The proteins in the hair fiber are notable for their high cysteine
content, something that distinguishes them from other intermediate
filament forming proteins and also keratins found in epithelial cells5. The trichocyte keratins alone are known to have a
minimum of 20 cysteine residues, most of which are concentrated in the
head and tail domains of the keratins 6. The amount of
cysteine found in the KAPs is even higher, with the so-called high
sulfur proteins (HSPs) having between 20-30 moles% cysteine and the
ultra-high sulfur proteins (UHSPs) having between 30 and 38 moles%
cysteine. It is the interaction between the cysteines in the trichocyte
keratins with those of the KAPs that stabilize the three-dimensional
structures of the keratin intermediate filaments and distinguishes them
from epithelial keratins 2. These interactions are
thought to be the main driver of fiber functionality and important in
reduction-then-oxidation processes such as stretch set in the
manufacture of wool garments 7. Removal of cysteine
from wool fibers through the conversion of cysteine to cysteic acid, by
for example, oxidative bleaching with hydrogen peroxide to whiten wool,
is known to impair process like stretch set considerably7.

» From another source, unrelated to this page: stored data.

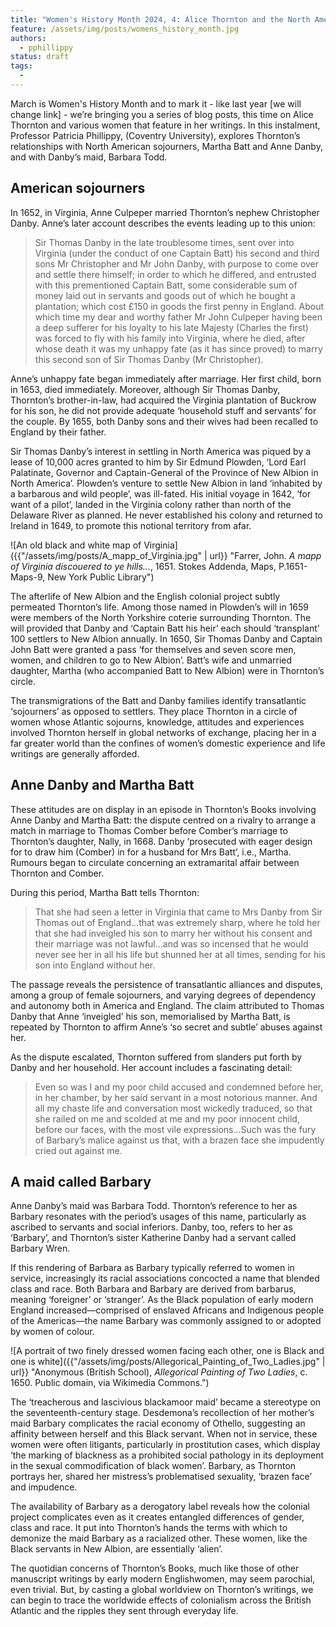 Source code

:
 ```yaml
---
title: "Women's History Month 2024, 4: Alice Thornton and the North American connection"
feature: /assets/img/posts/womens_history_month.jpg
authors:
  - pphillippy
status: draft
tags:
  - 
---
```


March is Women's History Month and to mark it - like last year [we will change link] - we’re bringing you a series of blog posts, this time on Alice Thornton and various women that feature in her writings. In this instalment, Professor Patricia Phillippy, (Coventry University), explores Thornton’s relationships with North American sojourners, Martha Batt and Anne Danby, and with Danby’s maid, Barbara Todd. 

## American sojourners

In 1652, in Virginia, Anne Culpeper married Thornton’s nephew Christopher Danby. Anne’s later account describes the events leading up to this union: 

> Sir Thomas Danby in the late troublesome times, sent over into Virginia (under the conduct of one Captain Batt) his second and third sons Mr Christopher and Mr John Danby, with purpose to come over and settle there himself; in order to which he differed, and entrusted with this prementioned Captain Batt, some considerable sum of money laid out in servants and goods out of which he bought a plantation; which cost £150 in goods the first penny in England. About which time my dear and worthy father Mr John Culpeper having been a deep sufferer for his loyalty to his late Majesty (Charles the first) was forced to fly with his family into Virginia, where he died, after whose death it was my unhappy fate (as it has since proved) to marry this second son of Sir Thomas Danby (Mr Christopher). 


Anne’s unhappy fate began immediately after marriage. Her first child, born in 1653, died immediately. Moreover, although Sir Thomas Danby, Thornton’s brother-in-law, had acquired the Virginia plantation of Buckrow for his son, he did not provide adequate ‘household stuff and servants’ for the couple. By 1655, both Danby sons and their wives had been recalled to England by their father.

Sir Thomas Danby’s interest in settling in North America was piqued by a lease of 10,000 acres granted to him by Sir Edmund Plowden, ‘Lord Earl Palatinate, Governor and Captain-General of the Province of New Albion in North America’.  Plowden’s venture to settle New Albion in land ‘inhabited by a barbarous and wild people’,  was ill-fated. His initial voyage in 1642, ‘for want of a pilot’, landed in the Virginia colony rather than north of the Delaware River as planned.   He never established his colony and returned to Ireland in 1649, to promote this notional territory from afar.

![An old black and white map of Virginia]({{"/assets/img/posts/A_mapp_of_Virginia.jpg" | url}} "Farrer, John. *A mapp of Virginia discouered to ye hills...*, 1651. Stokes Addenda, Maps, P.1651-Maps-9, New York Public Library")

The afterlife of New Albion and the English colonial project subtly permeated  Thornton’s life. Among those named in Plowden’s will in 1659 were members of the North Yorkshire coterie surrounding Thornton. The will provided that Danby and ‘Captain Batt his heir’ each should ‘transplant’ 100 settlers to New Albion annually. In 1650, Sir Thomas Danby and Captain John Batt were granted a pass ‘for themselves and seven score men, women, and children to go to New Albion’.  Batt’s wife and unmarried daughter, Martha (who accompanied Batt to New Albion) were in Thornton’s circle. 

The transmigrations of the Batt and Danby families identify transatlantic ‘sojourners’ as opposed to settlers. They place Thornton in a circle of women whose Atlantic sojourns, knowledge, attitudes and experiences involved Thornton herself in global networks of exchange, placing her in a far greater world than the confines of women’s domestic experience and life writings are generally afforded. 

## Anne Danby and Martha Batt

These attitudes are on display in an episode in Thornton’s Books involving Anne Danby and Martha Batt: the dispute centred on a rivalry to arrange a match in marriage to Thomas Comber before Comber’s marriage to Thornton’s daughter, Nally, in 1668. Danby ‘prosecuted with eager design for to draw him (Comber) in for a husband for Mrs Batt’, i.e., Martha. Rumours began to circulate concerning an extramarital affair between Thornton and Comber. 

During this period, Martha Batt tells Thornton:

> That she had seen a letter in Virginia that came to Mrs Danby from Sir Thomas out of England…that was extremely sharp, where he told her that she had inveigled his son to marry her without his consent and their marriage was not lawful…and was so incensed that he would never see her in all his life but shunned her at all times, sending for his son into England without her.

The passage reveals the persistence of transatlantic alliances and disputes, among a group of female sojourners, and varying degrees of dependency and autonomy both in America and England. The claim attributed to Thomas Danby that Anne ‘inveigled’ his son, memorialised by Martha Batt, is repeated by Thornton to affirm Anne’s ‘so secret and subtle’ abuses against her.

As the dispute escalated, Thornton suffered from slanders put forth by Danby and her household. Her account includes a fascinating detail:  

> Even so was I and my poor child accused and condemned before her, in her chamber, by her said servant in a most notorious manner. And all my chaste life and conversation most wickedly traduced, so that she railed on me and scolded at me and my poor innocent child, before our faces, with the most vile expressions...Such was the fury of Barbary’s malice against us that, with a brazen face she impudently cried out against me.

## A maid called Barbary

Anne Danby’s maid was Barbara Todd. Thornton’s reference to her as Barbary resonates with the period’s usages of this name, particularly as ascribed to servants and social inferiors. Danby, too, refers to her as ‘Barbary’,  and Thornton’s sister Katherine Danby had a servant called Barbary Wren.  

If this rendering of Barbara as Barbary typically referred to women in service, increasingly its racial associations concocted a name that blended class and race. Both Barbara and Barbary are derived from barbarus, meaning ‘foreigner’ or ‘stranger’. As the Black population of early modern England increased—comprised of enslaved Africans and Indigenous people of the Americas—the name Barbary was commonly assigned to or adopted by women of colour. 

![A portrait of two finely dressed women facing each other, one is Black and one is white]({{"/assets/img/posts/Allegorical_Painting_of_Two_Ladies.jpg" | url}} "Anonymous (British School), *Allegorical Painting of Two Ladies*, c. 1650. Public domain, via Wikimedia Commons.")

The ‘treacherous and lascivious blackamoor maid’ became a stereotype on the seventeenth-century stage. Desdemona’s recollection of her mother’s maid Barbary complicates the racial economy of Othello, suggesting an affinity between herself and this Black servant. When not in service, these women were often litigants, particularly in prostitution cases, which display ‘the marking of blackness as a prohibited social pathology in its deployment in the sexual commodification of black women’. Barbary, as Thornton portrays her, shared her mistress’s problematised sexuality, ‘brazen face’ and impudence.

The availability of Barbary as a derogatory label reveals how the colonial project complicates even as it creates entangled differences of gender, class and race. It put into Thornton’s hands the terms with which to demonize the maid Barbary as a racialized other. These women, like the Black servants in New Albion, are essentially ‘alien’. 

The quotidian concerns of Thornton’s Books, much like those of other manuscript writings by early modern Englishwomen, may seem parochial, even trivial. But, by casting a global worldview on Thornton’s writings, we can begin to trace the worldwide effects of colonialism across the British Atlantic and the ripples they sent through everyday life.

Keratin head domains are thought to be important for intermolecular
interactions with KAPs, largely assumed to be disulfide bonding. Recent
co-immunoprecipitation studies have demonstrated an interaction between
the head domain of human K86 with KAP2.1 8, while
Western blot studies have demonstrated an interaction between the head
domain of K85 and KAP8.1 8. However, studies have
indicated that approximately 97.5% of cysteines in the KAPs are
involved in intramolecular bonding 9. Early proteomic
studies on wool using two-dimensional electrophoresis suggested that
only a few discrete cysteine residues in the KAPs were affected by
treatment with hydrogen peroxide 10. Differential
accessibility of the cysteines in single samples of wool has also been
investigated by mass spectrometry protocols involving reduction followed
by alkylation and then extraction 11. To further
investigate non-random cysteine-accessibility we undertook a study, on
which the current study builds, in which wool was subjected to a process
of incremental labelling whereby reductants and chaotropes were used in
stages to reductively expose and label cysteines in the fiber in a
stepwise fashion according to their accessibility, after which the
labelled peptides were extracted and identified by proteomics, a process
repeated five times at each stage 12. In this study
when we refer to residues, we refer exclusively to these with a
non-random accessibility. From this it became apparent that the most
readily accessible cysteines were within the head or tail domains of the
keratins. Given that at least 50% of the head and tail domains of the
trichocyte keratins lie along the inner core of the strongly apolar
intermediate filament 13, where reducing agents would
be less effective, this would suggest that these accessible cysteines
are most likely on the outer surface of the filament. In contrast, no
conclusion could be drawn on the cysteine accessibility of the KAPs
because, under the conditions investigated, the KAPs did not display the
sequential accessibility of the keratins, all repeatably non-random
cysteine labelling occurring in one stage/step. One limitation of our
earlier study on the effect of reductant on cysteine accessibility was
that the lowest concentration of DTT examined was 20 mM12. Another study, however, has shown that the various
components of the KAPs exhibit a differential extractability when
sequentially exposed to concentrations of DTT between 5 and 20 mM14. It was for
this reason that we extended this approach to study the effect of these
lower concentrations of reductant not only to understand the effect on
the accessibility of the cysteines in the KAPs in the mature
wool fiber but also to examine the accessibility of the cysteines in
keratins at these concentrations with the view to gaining an insight as
to how the disulfide bridges may form between keratins and KAPs.